I’ve recently been reading this book called “Viral Spiral” by David Bollier. It’s a good read so far. The premise of the book is that during the dark, dark years of the Bush Administration, when hordes of liberally-inclined Americans felt pretty disenfranchised and aliented by what Bollier calls conventional politics, a new kind of digital republic was taking shape, right under the noses of the gatekeepers.
Sure, it exists pretty much exclusively in software, platform, and web development spaces, but it was started with a fundamentally different conception of how the world works, and the internet represented the promise of a new kind of society. The medium allowed the new digital citizens to operate and develop without having to negotiate the usual avenues for creative production–namely, traditional copyright.
This was a fantastic development for many reasons. It allowed the internet to flourish into a place where culture is free. Not free in the sense that it doesn’t cost anything, but free in that there are no idiotic restrictions when it comes to the creation by individuals and collections of individuals. It also allowed for things like this site to be created, by a guy like me with limited knowledge about php, ajax, or html coding. Nucleus CMS and Wordpress are platforms created by a community of programmers who try things out, each adding small parts to make an otherwise bland web-publishing platform into something really exciting and revolutionary.

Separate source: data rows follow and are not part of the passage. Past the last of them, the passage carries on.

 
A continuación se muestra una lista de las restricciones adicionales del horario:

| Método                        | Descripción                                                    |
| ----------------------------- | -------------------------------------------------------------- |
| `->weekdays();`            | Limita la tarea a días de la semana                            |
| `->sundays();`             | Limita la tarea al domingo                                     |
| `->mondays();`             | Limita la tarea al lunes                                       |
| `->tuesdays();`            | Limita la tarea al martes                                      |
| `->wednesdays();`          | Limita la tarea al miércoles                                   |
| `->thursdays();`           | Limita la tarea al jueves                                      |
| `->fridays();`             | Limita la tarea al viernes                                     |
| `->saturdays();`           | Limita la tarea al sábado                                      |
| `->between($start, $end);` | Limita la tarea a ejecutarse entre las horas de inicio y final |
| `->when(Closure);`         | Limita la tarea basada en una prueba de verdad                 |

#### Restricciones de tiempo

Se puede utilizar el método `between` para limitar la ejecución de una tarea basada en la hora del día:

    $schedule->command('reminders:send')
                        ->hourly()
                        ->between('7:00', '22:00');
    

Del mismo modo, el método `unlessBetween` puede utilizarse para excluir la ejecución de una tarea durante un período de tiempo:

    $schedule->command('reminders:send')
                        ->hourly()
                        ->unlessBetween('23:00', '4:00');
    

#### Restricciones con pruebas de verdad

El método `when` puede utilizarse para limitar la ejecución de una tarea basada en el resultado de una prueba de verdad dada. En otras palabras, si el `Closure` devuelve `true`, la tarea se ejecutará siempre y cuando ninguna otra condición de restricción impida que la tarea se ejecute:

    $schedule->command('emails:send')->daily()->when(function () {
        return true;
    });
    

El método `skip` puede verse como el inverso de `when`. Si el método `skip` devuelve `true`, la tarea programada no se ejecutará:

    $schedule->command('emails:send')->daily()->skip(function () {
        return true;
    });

Why is this a big deal, you say? Well, now anyone can publish their stuff. Anyone can be heard. And it’s not just because of the generosity of the programmers who put it together who decide for some reason to not make money off of their expertise–much like programmers are doing on has-been software distribution models like we find on today’s iPhone app store. No, there is in fact an implicit give-and-take. The new digital citizens find value in helping people to express themselves in an intimate, many-to-many fashion. They also expect producers (formerly: consumers) of the publishing media to provide feedback and ideas for future derivations of the code.

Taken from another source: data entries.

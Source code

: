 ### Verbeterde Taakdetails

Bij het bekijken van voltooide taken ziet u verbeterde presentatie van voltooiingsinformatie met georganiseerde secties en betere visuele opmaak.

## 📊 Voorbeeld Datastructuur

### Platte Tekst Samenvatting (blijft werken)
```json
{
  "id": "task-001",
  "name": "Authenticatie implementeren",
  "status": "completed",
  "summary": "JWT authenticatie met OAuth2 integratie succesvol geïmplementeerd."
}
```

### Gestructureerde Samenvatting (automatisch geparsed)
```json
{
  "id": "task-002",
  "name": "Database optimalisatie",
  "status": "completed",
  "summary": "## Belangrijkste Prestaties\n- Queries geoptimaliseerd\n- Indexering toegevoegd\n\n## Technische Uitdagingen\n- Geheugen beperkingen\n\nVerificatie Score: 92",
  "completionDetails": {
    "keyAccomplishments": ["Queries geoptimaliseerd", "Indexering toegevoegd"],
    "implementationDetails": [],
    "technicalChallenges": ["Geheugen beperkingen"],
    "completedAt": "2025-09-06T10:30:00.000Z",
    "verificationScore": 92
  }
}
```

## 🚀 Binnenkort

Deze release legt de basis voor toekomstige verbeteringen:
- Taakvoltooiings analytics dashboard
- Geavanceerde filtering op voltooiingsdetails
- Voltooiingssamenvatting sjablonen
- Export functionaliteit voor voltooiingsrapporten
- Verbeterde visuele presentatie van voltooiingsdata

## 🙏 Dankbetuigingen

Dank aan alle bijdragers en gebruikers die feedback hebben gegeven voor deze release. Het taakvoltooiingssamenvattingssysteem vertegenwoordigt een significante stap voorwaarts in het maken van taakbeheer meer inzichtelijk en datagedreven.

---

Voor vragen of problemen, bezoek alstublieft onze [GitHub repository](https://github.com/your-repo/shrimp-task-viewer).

Personally, I’ve offered my advice many times recently to the amateur programmers who are putting together plugins and skins for Wordpress, which this site, incidentally, is going to be moving to in about 1 week, if I can get my act together aka if I can decide on a color scheme. The amazing part is, that even though these digital citizens are working 9-5 or have traditional jobs where they make money off of copyright, they will immediately fix a bug in the code and release a new version. I’ve updated a seemingly-simple star-rating system for the new Free Press website 5 times in 2 weeks. This is not the sign of an unworkable program; it’s the sign of a participatory society bubbling up without any of the gatekeepers paying attention at all.
But the digital citizens don’t crave attention. They do it for love of the game. I’ll probably talk about the political implications later, once I get further into the book. But for now, have this:
There is a new conception of value being played out in the new digital republic, and it signals an end to the traditional dollars-and-cents capitalistic interpretation of value. We value ideas, people, and constructive creativity. We value what we create. The days of alienation from our labor is coming to an end. Sure, it’s not going to be overnight, but believe me when I say that there will be a time in our lifetime when the information society takes over completely. Not in a corporatistic sort of way, but in an organic, collective kind of way, a decision we will all agree with. As we depend on traditional hands-on labor less and less, and the factory model become more and more untenable for humanity’s survival, believe me when I say the utterly peaceful self-expressive revolution will be total.
And it will be good. For everyone.
Except the rich gatekeepers. Screw ‘em.